• Directions: Each time a line of the listing holds "many", copy that line.

• Supplied material:

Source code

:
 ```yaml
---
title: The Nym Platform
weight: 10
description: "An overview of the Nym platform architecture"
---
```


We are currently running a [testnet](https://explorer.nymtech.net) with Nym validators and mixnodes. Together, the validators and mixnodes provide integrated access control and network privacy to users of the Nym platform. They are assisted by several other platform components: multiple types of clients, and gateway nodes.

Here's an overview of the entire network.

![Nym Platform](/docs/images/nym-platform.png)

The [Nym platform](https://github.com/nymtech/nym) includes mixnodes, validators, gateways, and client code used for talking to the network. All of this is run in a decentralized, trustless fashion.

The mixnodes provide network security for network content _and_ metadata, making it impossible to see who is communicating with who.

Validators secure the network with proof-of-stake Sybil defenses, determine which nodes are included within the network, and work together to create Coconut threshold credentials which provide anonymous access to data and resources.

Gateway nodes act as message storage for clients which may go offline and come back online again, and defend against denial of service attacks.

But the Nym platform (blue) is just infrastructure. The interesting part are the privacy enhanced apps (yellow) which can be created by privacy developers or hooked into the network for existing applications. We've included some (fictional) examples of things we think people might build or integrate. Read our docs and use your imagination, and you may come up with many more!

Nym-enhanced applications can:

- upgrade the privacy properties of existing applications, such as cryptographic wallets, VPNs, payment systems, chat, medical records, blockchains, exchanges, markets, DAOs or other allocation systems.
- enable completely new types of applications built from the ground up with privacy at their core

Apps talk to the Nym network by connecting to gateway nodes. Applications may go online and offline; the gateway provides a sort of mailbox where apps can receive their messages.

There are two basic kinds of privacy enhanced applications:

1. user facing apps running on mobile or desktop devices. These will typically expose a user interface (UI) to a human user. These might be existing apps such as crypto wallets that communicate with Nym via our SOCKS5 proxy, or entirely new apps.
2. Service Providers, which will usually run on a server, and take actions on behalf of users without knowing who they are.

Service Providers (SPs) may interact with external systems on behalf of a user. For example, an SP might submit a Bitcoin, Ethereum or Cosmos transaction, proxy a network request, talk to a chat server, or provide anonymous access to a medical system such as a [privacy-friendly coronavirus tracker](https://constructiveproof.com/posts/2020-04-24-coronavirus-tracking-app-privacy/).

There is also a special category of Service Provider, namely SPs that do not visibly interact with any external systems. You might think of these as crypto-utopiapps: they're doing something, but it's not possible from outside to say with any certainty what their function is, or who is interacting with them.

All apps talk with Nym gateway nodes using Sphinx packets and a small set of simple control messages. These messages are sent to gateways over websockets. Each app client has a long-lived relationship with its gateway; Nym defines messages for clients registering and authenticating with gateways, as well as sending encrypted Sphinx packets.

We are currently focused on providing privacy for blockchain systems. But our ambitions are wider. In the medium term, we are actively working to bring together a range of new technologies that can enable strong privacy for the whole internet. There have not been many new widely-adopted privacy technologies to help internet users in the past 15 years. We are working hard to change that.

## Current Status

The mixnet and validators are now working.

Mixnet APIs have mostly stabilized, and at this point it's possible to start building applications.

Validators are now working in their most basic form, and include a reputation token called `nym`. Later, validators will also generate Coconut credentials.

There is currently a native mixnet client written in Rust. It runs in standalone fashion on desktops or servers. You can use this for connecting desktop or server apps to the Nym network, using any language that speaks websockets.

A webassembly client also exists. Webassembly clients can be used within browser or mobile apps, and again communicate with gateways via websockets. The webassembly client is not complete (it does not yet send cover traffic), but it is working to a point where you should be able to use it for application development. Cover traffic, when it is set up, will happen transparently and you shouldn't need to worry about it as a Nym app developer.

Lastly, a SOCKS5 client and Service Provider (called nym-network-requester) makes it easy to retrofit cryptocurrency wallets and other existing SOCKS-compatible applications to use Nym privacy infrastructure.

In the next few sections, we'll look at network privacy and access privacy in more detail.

• Completed task:
But the Nym platform (blue) is just infrastructure. The interesting part are the privacy enhanced apps (yellow) which can be created by privacy developers or hooked into the network for existing applications. We've included some (fictional) examples of things we think people might build or integrate. Read our docs and use your imagination, and you may come up with many more!
We are currently focused on providing privacy for blockchain systems. But our ambitions are wider. In the medium term, we are actively working to bring together a range of new technologies that can enable strong privacy for the whole internet. There have not been many new widely-adopted privacy technologies to help internet users in the past 15 years. We are working hard to change that.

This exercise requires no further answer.